Since he joined Tullow in 2014, Wood has been credited with positioning the company for growth after embarking upon a significant cost discipline programme as well as improving the balance sheet.
Last year, the company declared its first dividend since 2014, having turned around its heavy loss-making position to an after-tax profit of $85 million (€75m). Last year also saw the oil and gas explorer selling $650 million of seven-year bonds to refinance the same amount of debt due to be repaid in 2020. At the same time, Standard & Poor’s (S&P) raised its stance on Tullow.
Additionally, the company managed to reduce its net debt from $3.5 billion to $3.1 billion reducing its debt to earnings ratio from 2.6 to 1.9, allowing it significant headroom for growth.
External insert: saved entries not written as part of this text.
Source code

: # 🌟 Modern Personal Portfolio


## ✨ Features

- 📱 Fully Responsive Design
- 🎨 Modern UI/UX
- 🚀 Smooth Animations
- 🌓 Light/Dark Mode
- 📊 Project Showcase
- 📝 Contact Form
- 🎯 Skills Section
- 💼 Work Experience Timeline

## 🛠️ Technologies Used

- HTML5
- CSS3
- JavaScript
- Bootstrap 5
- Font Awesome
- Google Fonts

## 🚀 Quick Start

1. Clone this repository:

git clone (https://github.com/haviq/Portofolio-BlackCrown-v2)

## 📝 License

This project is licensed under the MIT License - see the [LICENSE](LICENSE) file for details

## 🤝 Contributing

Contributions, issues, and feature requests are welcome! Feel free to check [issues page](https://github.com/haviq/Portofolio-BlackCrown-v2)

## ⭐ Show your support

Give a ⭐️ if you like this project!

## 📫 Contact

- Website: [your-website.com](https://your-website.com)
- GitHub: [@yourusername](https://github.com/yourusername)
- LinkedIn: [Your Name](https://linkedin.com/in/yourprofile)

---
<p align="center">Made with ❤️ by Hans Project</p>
While the group had a troublesome year in some respects, resulting from a dispute in Ghana, its resolution in September enabled it to resume drilling new wells in its key TEN oil field, a move likely to please investors.
By the beginning of this year, the group’s exploration potential had managed to impress analysts and with the price of oil beginning a rebound from its pre-Christmas lows, Tullow, and Les Wood with it, appears to be on the way up.
Marie Joyce - NTR
The past few months have been particularly busy for Irish infrastructure company NTR and given a significant loan it has recently received, the company shows no sign of slowing down. Central now to its prospects is its chief financial officer Marie Joyce.
Having joined NTR in 2004, Joyce has had a series of high-profile roles including deputy chief financial officer of NTR and chief financial officer of Wind Capital Group.
What will consume her time most over the coming years and months is the company’s rapid expansion, given it has already secured commitments of €229 million for a renewable energy fund out of a total target of €500 million.
More impressive, however, is the backing of the European Investment Bank, which awarded a loan of €84 million to the company to support its long-term plans. The backing represented the EIB’s first ever backing for investment through an Icav, or Irish Collective Asset-management Vehicle.
But it was important for another reason, namely that it helped attract institutional investors including British multinational Legal & General.
Now, the company is operating a €1.2 billion pan-European fund, of which €500 million is in equity with the remainder in debt financing. But this will be nothing new to Joyce, who previously played a role in Elan’s $2 billion financial restructuring and fundraising programme.
While some of the hard work has been done, there’s still plenty to do for Joyce with that total target of €500 million expected to be met by the end of this year.